In May 2004, Tan was appointed deputy director and a member of the Party Leadership Group of the Fujian Provincial Department of Agriculture. Between September 2004 and July 2007, he pursued postgraduate studies in economic management at the Central Party School while continuing his official duties.

In April 2008, Tan became Chinese Communist Party Committee Secretary and deputy director of the Provincial Department of Agriculture. In September 2011, he was promoted to deputy secretary-general of the Fujian Provincial Government, concurrently serving as director and Party secretary of the General Office. From February 2009 to July 2012, he studied agricultural economic management at Fujian Agriculture and Forestry University, where he earned a Doctorate in Management.

In December 2013, Tan was appointed deputy Party secretary of Zhangzhou and acting mayor.
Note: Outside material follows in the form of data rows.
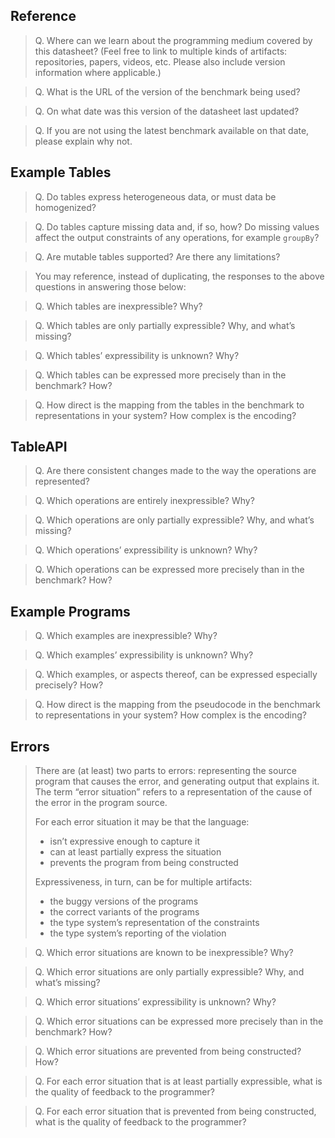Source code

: ## Reference

> Q. Where can we learn about the programming medium covered by this datasheet?
> (Feel free to link to multiple kinds of artifacts: repositories, papers, videos, etc.
> Please also include version information where applicable.)


> Q. What is the URL of the version of the benchmark being used?


> Q. On what date was this version of the datasheet last updated?


> Q. If you are not using the latest benchmark available on that date, please explain why not.


## Example Tables

> Q. Do tables express heterogeneous data, or must data be homogenized?


> Q. Do tables capture missing data and, if so, how? Do missing values affect the output constraints of any operations, for example `groupBy`?


> Q. Are mutable tables supported? Are there any limitations?


> You may reference, instead of duplicating, the responses to the above questions in answering those below:

> Q. Which tables are inexpressible? Why?


> Q. Which tables are only partially expressible? Why, and what’s missing?


> Q. Which tables’ expressibility is unknown? Why?


> Q. Which tables can be expressed more precisely than in the benchmark? How?


> Q. How direct is the mapping from the tables in the benchmark to representations in your system? How complex is the encoding?


## TableAPI

> Q. Are there consistent changes made to the way the operations are represented?


> Q. Which operations are entirely inexpressible? Why?


> Q. Which operations are only partially expressible? Why, and what’s missing?


> Q. Which operations’ expressibility is unknown? Why?


> Q. Which operations can be expressed more precisely than in the benchmark? How?


## Example Programs

> Q. Which examples are inexpressible? Why?


> Q. Which examples’ expressibility is unknown? Why?


> Q. Which examples, or aspects thereof, can be expressed especially precisely? How?


> Q. How direct is the mapping from the pseudocode in the benchmark to representations in your system? How complex is the encoding?


## Errors

> There are (at least) two parts to errors: representing the source program that causes the error, and generating output that explains it. The term “error situation” refers to a representation of the cause of the error in the program source.
> 
> For each error situation it may be that the language:
> 
> - isn’t expressive enough to capture it
> - can at least partially express the situation
> - prevents the program from being constructed
> 
> Expressiveness, in turn, can be for multiple artifacts:
> 
> - the buggy versions of the programs
> - the correct variants of the programs
> - the type system’s representation of the constraints
> - the type system’s reporting of the violation

> Q. Which error situations are known to be inexpressible? Why?


> Q. Which error situations are only partially expressible? Why, and what’s missing?


> Q. Which error situations’ expressibility is unknown? Why?


> Q. Which error situations can be expressed more precisely than in the benchmark? How?


> Q. Which error situations are prevented from being constructed? How?


> Q. For each error situation that is at least partially expressible, what is the quality of feedback to the programmer?


> Q. For each error situation that is prevented from being constructed, what is the quality of feedback to the programmer?

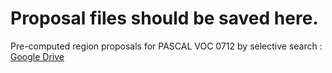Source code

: # Proposal files should be saved here.
Pre-computed region proposals for PASCAL VOC 0712 by selective search : [Google Drive](https://drive.google.com/open?id=1a0JF0ReqHRbbpkViO_L33GJUIMSf8wV9)
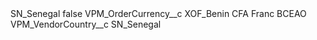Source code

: <?xml version="1.0" encoding="UTF-8"?>
<CustomMetadata xmlns="http://soap.sforce.com/2006/04/metadata" xmlns:xsi="http://www.w3.org/2001/XMLSchema-instance" xmlns:xsd="http://www.w3.org/2001/XMLSchema">
    <label>SN_Senegal</label>
    <protected>false</protected>
    <values>
        <field>VPM_OrderCurrency__c</field>
        <value xsi:type="xsd:string">XOF_Benin CFA Franc BCEAO</value>
    </values>
    <values>
        <field>VPM_VendorCountry__c</field>
        <value xsi:type="xsd:string">SN_Senegal</value>
    </values>
</CustomMetadata>
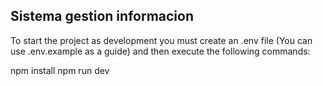 <h2>Sistema gestion informacion</h2>

To start the project as development you must create an .env file (You can use .env.example as a guide) and then execute the following commands: </br>

npm install
npm run dev
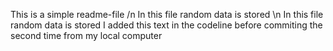 This is a simple readme-file
/n In this file random data is stored
\n In this file random data is stored
I added this text in the codeline before commiting the second time from my local computer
The following month, he was confirmed as mayor of Zhangzhou and secretary of the municipal government's Party leadership group. In December 2016, he became Party Secretary of Zhangzhou.

In January 2018, Tan was elected Vice Chairman of the Standing Committee of the Fujian Provincial People's Congress while concurrently serving as Zhangzhou Party Secretary and first secretary of the Zhangzhou Military Subdistrict Party Committee. In March 2019, he continued to serve as Vice Chairman of the Standing Committee of the Fujian Provincial People's Congress.

Tan has been a delegate to the 19th National Congress of the Chinese Communist Party, a member of the 9th and 10th Fujian Provincial Committees of the CCP, and a representative to the 10th Fujian Provincial Party Congress. He has also served as a deputy to the 13th and 14th Fujian Provincial People's Congresses.